Quentin Newark : 2001: a design odyssey

The New Year brings with it a new Private View regular, Quentin Newark of Atelier Works. In this, his first column, he predicts some bizarre events in the 2001 design calendar

Each year I receive a visitation from the Angel of Design, who comes in the form of a phosphorescent cloud shaped like Terence Conran’s head and is always laden with gifts. I asked him to take the Philippe Starck lemon squeezer back (so last century), but his book of visions for the year ahead is always welcome. Here is a little selection.

Spring

A trains-to-planes-to-retail conglomerate continues its brand extension strategy with the launch of a funeral arm. The service is intended to make the selection of everything, from coffin materials to the style of service, simpler and cheaper. At a champagne press launch at Highgate Cemetery, a company spokesbeard said: “A whole generation of consumers want a more rock ‘n’ roll funeral. Traditional ‘parlours’ don’t meet that need. It’s interesting we’re here in Highgate today, as I think Karl Marx would approve of our revolutionary approach to this area.” Red hearses will be rolled out in the UK from April, each adorned with the words, “Xxxxxx Funerals – everything else is dead boring.”

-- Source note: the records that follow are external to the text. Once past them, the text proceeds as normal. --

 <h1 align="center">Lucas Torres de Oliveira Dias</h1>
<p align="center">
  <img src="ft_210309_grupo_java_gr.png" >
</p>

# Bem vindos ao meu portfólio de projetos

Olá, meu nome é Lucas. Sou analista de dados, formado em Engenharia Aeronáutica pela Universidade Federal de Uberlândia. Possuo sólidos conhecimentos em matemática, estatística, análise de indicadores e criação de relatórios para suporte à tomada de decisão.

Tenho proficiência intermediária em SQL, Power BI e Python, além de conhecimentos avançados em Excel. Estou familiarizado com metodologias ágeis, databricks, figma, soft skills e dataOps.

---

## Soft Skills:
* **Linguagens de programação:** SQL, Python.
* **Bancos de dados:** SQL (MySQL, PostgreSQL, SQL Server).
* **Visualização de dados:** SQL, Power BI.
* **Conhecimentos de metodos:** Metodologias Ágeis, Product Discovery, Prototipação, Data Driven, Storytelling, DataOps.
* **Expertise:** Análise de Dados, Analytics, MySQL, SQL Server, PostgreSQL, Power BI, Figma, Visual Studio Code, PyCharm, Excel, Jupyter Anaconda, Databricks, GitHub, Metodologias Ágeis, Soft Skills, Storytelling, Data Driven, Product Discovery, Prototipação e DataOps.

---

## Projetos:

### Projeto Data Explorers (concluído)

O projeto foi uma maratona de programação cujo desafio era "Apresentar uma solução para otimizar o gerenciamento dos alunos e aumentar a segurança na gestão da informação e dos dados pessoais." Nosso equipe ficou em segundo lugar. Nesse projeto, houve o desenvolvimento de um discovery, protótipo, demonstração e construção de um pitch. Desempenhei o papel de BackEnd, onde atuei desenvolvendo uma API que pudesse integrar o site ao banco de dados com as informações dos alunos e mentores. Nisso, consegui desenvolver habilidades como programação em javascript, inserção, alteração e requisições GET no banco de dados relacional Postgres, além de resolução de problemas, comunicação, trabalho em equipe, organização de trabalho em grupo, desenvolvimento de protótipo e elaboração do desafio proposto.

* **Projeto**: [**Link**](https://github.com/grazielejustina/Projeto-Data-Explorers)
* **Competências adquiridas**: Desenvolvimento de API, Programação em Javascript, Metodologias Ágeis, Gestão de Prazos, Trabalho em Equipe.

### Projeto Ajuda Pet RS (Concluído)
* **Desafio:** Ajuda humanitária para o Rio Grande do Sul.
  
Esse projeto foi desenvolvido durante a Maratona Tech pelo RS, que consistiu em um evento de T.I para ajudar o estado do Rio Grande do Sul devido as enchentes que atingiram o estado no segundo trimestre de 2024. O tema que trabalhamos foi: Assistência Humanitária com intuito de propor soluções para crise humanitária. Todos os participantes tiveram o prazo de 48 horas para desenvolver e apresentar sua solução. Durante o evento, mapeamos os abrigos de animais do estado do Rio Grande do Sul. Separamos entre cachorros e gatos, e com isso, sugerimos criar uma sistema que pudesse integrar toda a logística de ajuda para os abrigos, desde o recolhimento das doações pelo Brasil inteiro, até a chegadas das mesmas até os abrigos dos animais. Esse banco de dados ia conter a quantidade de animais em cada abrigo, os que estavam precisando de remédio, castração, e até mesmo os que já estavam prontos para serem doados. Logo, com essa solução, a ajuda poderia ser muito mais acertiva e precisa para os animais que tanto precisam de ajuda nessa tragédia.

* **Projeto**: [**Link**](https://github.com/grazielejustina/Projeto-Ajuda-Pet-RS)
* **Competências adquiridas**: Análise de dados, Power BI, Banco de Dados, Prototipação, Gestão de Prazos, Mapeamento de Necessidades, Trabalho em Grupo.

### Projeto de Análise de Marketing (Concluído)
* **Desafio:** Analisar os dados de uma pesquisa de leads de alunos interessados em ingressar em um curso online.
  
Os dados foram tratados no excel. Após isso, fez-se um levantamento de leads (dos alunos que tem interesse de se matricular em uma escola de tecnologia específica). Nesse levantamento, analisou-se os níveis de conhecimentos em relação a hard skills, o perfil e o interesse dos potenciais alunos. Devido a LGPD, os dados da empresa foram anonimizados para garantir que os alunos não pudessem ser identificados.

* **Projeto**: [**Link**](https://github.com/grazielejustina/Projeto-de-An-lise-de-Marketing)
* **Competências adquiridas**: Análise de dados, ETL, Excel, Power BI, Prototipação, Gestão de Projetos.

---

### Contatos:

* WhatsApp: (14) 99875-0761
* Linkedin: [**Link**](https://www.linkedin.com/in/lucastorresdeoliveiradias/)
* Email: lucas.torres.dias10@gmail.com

Lastminute.com follows its use of printed brochures in December 2000 by opening booths at major railways, stations and airports. A spokesperson says: “This is a really exciting move into real-time, face-to-face user interaction that will shake the retail industry up”.

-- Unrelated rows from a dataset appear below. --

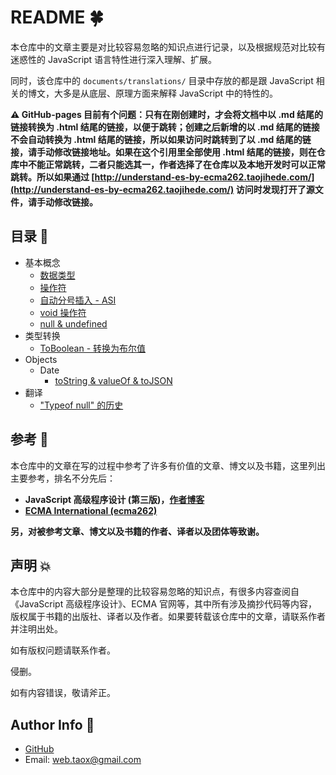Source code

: # README 🍀

本仓库中的文章主要是对比较容易忽略的知识点进行记录，以及根据规范对比较有迷惑性的 JavaScript 语言特性进行深入理解、扩展。

同时，该仓库中的 `documents/translations/` 目录中存放的都是跟 JavaScript 相关的博文，大多是从底层、原理方面来解释 JavaScript 中的特性的。

**⚠️ GitHub-pages 目前有个问题：只有在刚创建时，才会将文档中以 .md 结尾的链接转换为 .html 结尾的链接，以便于跳转；创建之后新增的以 .md 结尾的链接不会自动转换为 .html 结尾的链接，所以如果访问时跳转到了以 .md 结尾的链接，请手动修改链接地址。如果在这个引用里全部使用 .html 结尾的链接，则在仓库中不能正常跳转，二者只能选其一，作者选择了在仓库以及本地开发时可以正常跳转。所以如果通过 [http://understand-es-by-ecma262.taojihede.com/](http://understand-es-by-ecma262.taojihede.com/) 访问时发现打开了源文件，请手动修改链接。**

## 目录 📙

* 基本概念
	* [数据类型](./documents/base-concept/types.md)
	* [操作符](./documents/base-concept/operators.md)
	* [自动分号插入 - ASI](./documents/base-concept/semicolon.md)
	* [void 操作符](./documents/base-concept/void-operator.md)
	* [null & undefined](./documents/base-concept/primitive-value-undefined-null.md)
* 类型转换
	* [ToBoolean - 转换为布尔值](./documents/type-conversion/boolean.md)
* Objects
	* Date
		* [toString & valueOf & toJSON](./documents/objects/date-tostring-valueof-tojson.md)
* 翻译
	* ["Typeof null" 的历史](./documents/translations/typeof-null.md)

## 参考 💢

本仓库中的文章在写的过程中参考了许多有价值的文章、博文以及书籍，这里列出主要参考，排名不分先后：

* **JavaScript 高级程序设计 (第三版)，[作者博客](https://www.nczonline.net/)**
* **[ECMA International (ecma262)](https://tc39.github.io/ecma262/)**

**另，对被参考文章、博文以及书籍的作者、译者以及团体等致谢。**

## 声明 💥

本仓库中的内容大部分是整理的比较容易忽略的知识点，有很多内容查阅自《JavaScript 高级程序设计》、ECMA 官网等，其中所有涉及摘抄代码等内容，版权属于书籍的出版社、译者以及作者。如果要转载该仓库中的文章，请联系作者并注明出处。

如有版权问题请联系作者。

侵删。

如有内容错误，敬请斧正。

## Author Info 🌟

* [GitHub](https://github.com/Tao-Quixote)
* Email: <web.taox@gmail.com>
		
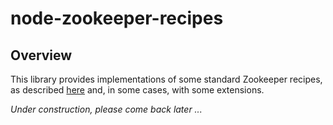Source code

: # node-zookeeper-recipes #

## Overview ##

This library provides implementations of some standard Zookeeper recipes, as described [here](https://zookeeper.apache.org/doc/trunk/recipes.html) and, in some cases, with some extensions.

*Under construction, please come back later ...*
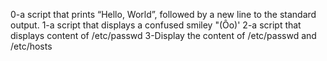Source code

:0-a script that prints “Hello, World”, followed by a new line to the standard output.
1-a script that displays a confused smiley "(Ôo)'
2-a script that displays content of /etc/passwd
3-Display the content of /etc/passwd and /etc/hosts
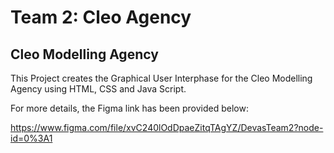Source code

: # Team 2: Cleo Agency

## Cleo Modelling Agency

This Project creates the Graphical User Interphase for the Cleo Modelling Agency using HTML, CSS and Java Script. 

For more details, the Figma link has been provided below:

https://www.figma.com/file/xvC240lOdDpaeZitqTAgYZ/DevasTeam2?node-id=0%3A1
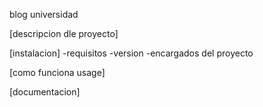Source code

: blog universidad

[descripcion dle proyecto]

[instalacion]
-requisitos
-version
-encargados del proyecto

[como funciona usage]

[documentacion]

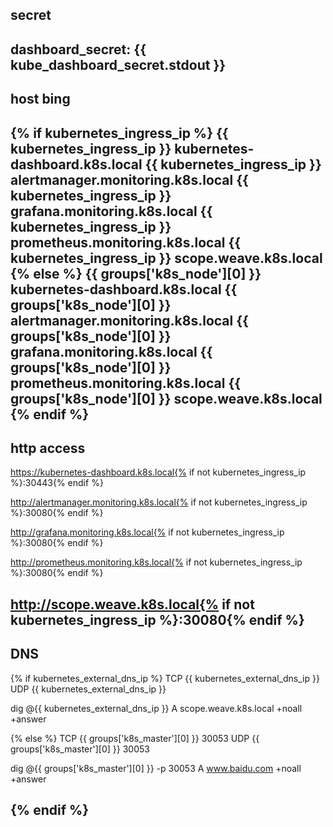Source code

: secret
------------------------------------------------------
dashboard_secret: {{ kube_dashboard_secret.stdout }}
-----------------------------------------------------

host bing
---------------------------------------------------------------------------------------------------------------
{% if kubernetes_ingress_ip %} {{ kubernetes_ingress_ip }} kubernetes-dashboard.k8s.local {{ kubernetes_ingress_ip }} alertmanager.monitoring.k8s.local {{ kubernetes_ingress_ip }} grafana.monitoring.k8s.local {{ kubernetes_ingress_ip }} prometheus.monitoring.k8s.local {{ kubernetes_ingress_ip }} scope.weave.k8s.local {% else %} {{ groups['k8s_node'][0] }} kubernetes-dashboard.k8s.local {{ groups['k8s_node'][0] }} alertmanager.monitoring.k8s.local {{ groups['k8s_node'][0] }} grafana.monitoring.k8s.local {{ groups['k8s_node'][0] }} prometheus.monitoring.k8s.local {{ groups['k8s_node'][0] }} scope.weave.k8s.local {% endif %}
----------------------------------------------------------------------------------------------------------------

http access
-------------------------------------------------------------------------------------------
https://kubernetes-dashboard.k8s.local{% if not kubernetes_ingress_ip %}:30443{% endif %}

http://alertmanager.monitoring.k8s.local{% if not kubernetes_ingress_ip %}:30080{% endif %}

http://grafana.monitoring.k8s.local{% if not kubernetes_ingress_ip %}:30080{% endif %}

http://prometheus.monitoring.k8s.local{% if not kubernetes_ingress_ip %}:30080{% endif %}

http://scope.weave.k8s.local{% if not kubernetes_ingress_ip %}:30080{% endif %}
--------------------------------------------------------------------------------------------

DNS
-------------------------------------------------------------------------------------------------------------
{% if kubernetes_external_dns_ip %} TCP {{ kubernetes_external_dns_ip }} UDP {{ kubernetes_external_dns_ip }}

dig @{{ kubernetes_external_dns_ip }} A scope.weave.k8s.local +noall +answer

{% else %} TCP {{ groups['k8s_master'][0] }} 30053 UDP {{ groups['k8s_master'][0] }} 30053

dig @{{ groups['k8s_master'][0] }} -p 30053 A www.baidu.com +noall +answer

{% endif %}
--------------------------------------------------------------------------------------------------------------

Shock at the Dome as the new owners begin the task of dismantling the exhibits and discover that inside each “zone” is a huge vacuum. “We knew there was no real content here, but we didn’t think we would find these dark whirlpools of nothingness.”

Summer

Britain’s newspapers believe the new Wembley National Stadium could – with their help – turn into another Dome fiasco, but the Government and the Football Association move quickly to scale the project down. The original plans for a £660m, Sir Norman Foster-designed super-stadium with hotel complex, shopping centre and business park were reduced in scope last December, but the final FA-approved designs feature a length of open terracing, a burger stall and a Portakabin selling souvenir programmes. “The new design gives a nod to traditional football architecture while accommodating the commercial realities of the game today,” says the FA.

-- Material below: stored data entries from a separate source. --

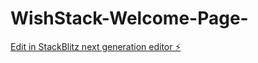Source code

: # WishStack-Welcome-Page-

[Edit in StackBlitz next generation editor ⚡️](https://stackblitz.com/~/github.com/Voxy-Taskflow/WishStack-Welcome-Page-)
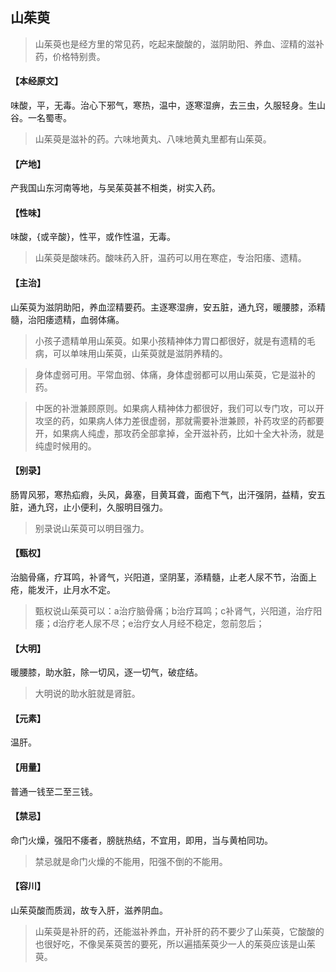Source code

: ## 山茱萸

> 山茱萸也是经方里的常见药，吃起来酸酸的，滋阴助阳、养血、涩精的滋补药，价格特别贵。

#### 【本经原文】
味酸，平，无毒。治心下邪气，寒热，温中，逐寒湿痹，去三虫，久服轻身。生山谷。一名蜀枣。

> 山茱萸是滋补的药。六味地黄丸、八味地黄丸里都有山茱萸。

#### 【产地】
产我国山东河南等地，与吴茱萸甚不相类，树实入药。
#### 【性味】
味酸，{或辛酸}，性平，或作性温，无毒。

> 山茱萸是酸味药。酸味药入肝，温药可以用在寒症，专治阳痿、遗精。

#### 【主治】
山茱萸为滋阴助阳，养血涩精要药。主逐寒湿痹，安五脏，通九窍，暖腰膝，添精髓，治阳痿遗精，血弱体痛。

> 小孩子遗精单用山茱萸。如果小孩精神体力胃口都很好，就是有遗精的毛病，可以单味用山茱萸，山茱萸就是滋阴养精的。

> 身体虚弱可用‍‍‍。平常血弱、体痛，身体虚弱都可以用山茱萸，它是滋补的药。

> 中医的补泄兼顾原则。如果病人精神体力都很好，我们可以专门攻，可以开攻坚的药，如果病人体力差很虚弱，那就需要补泄兼顾，补药攻坚的药都要开，如果病人纯虚，那攻药全部拿掉，全开滋补药，比如十全大补汤，就是纯虚时候用的。

#### 【别录】
肠胃风邪，寒热疝瘕，头风，鼻塞，目黄耳聋，面疱下气，出汗强阴，益精，安五脏，通九窍，止小便利，久服明目强力。

> 别录说山茱萸可以明目强力。

#### 【甄权】
治脑骨痛，疗耳鸣，补肾气，兴阳道，坚阴茎，添精髓，止老人尿不节，治面上疮，能发汗，止月水不定。

> 甄权说山茱萸可以：a治疗脑骨痛；b治疗耳鸣；c补肾气，兴阳道，治疗阳痿；d治疗老人尿不尽；e治疗女人月经不稳定，忽前忽后；

#### 【大明】
暖腰膝，助水脏，除一切风，逐一切气，破症结。

> 大明说的助水脏就是肾脏。

#### 【元素】
温肝。
#### 【用量】
普通一钱至二至三钱。
#### 【禁忌】
命门火燥，强阳不痿者，膀胱热结，不宜用，即用，当与黄柏同功。

> 禁忌就是命门火燥的不能用，阳强不倒的不能用。

#### 【容川】
山茱萸酸而质润，故专入肝，滋养阴血。

> 山茱萸是补肝的药，还能滋补养血，开补肝的药不要少了山茱萸，它酸酸的也很好吃，不像吴茱萸苦的要死，所以遍插茱萸少一人的茱萸应该是山茱萸。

Lastminute.com announces plans to create large retail spaces in urban centres across the UK. A spokesperson says, “This is a radical new way to create relationships with users – or ‘customers’ as we call them. We’ve invented a new term for these large, real-life interaction centres: ‘shops’.”

Autumn

Inspired by calls for the design industry to promote a new generation of leaders and innovators, the Design Business Association starts discussions on whether plans should be made to possibly create a strategy to invite some of the industry’s most forward thinking practitioners to lecture, maybe. Raymond Loewy, William Morris and French “new wave poster designer” Henri de Toulouse-Lautrec are contacted.

The Government minister for Design and Cool Creative Stuff That Makes New Labour Look Contemporary announces that Battersea Power Station will be transformed into a Tate Modern-style venue where people can experience British design excellence. Initial plans are to turn the building upside down to create a giant table incorporating a 12 500-seat Conran restaurant.

However, the Government decides to scale its plans down and sells the site to Sainsbury’s, which will build a megastore there. “Think of it as a living museum of contemporary packaging and retail design,” says a Government minister. Asked whether this, together with the smaller scale of the Wembley project, represents lack of ambition in the area of public developments, the minister replied: “Not at all, and rumours that all that empty space at the Tate Modern will be turned into executive penthouses are very wide of the mark”.

Winter

Lastminute.com dumps its website, drops “.com” from its name and concentrates on its “shops”. A spokeswoman says: “We are pioneering a revolutionary way for people to buy things, using exciting new media platforms such as shelves and counters and high-end transaction and fulfilment technology such as tills and paper bags. We have seen the future of retail and it is truly exciting.”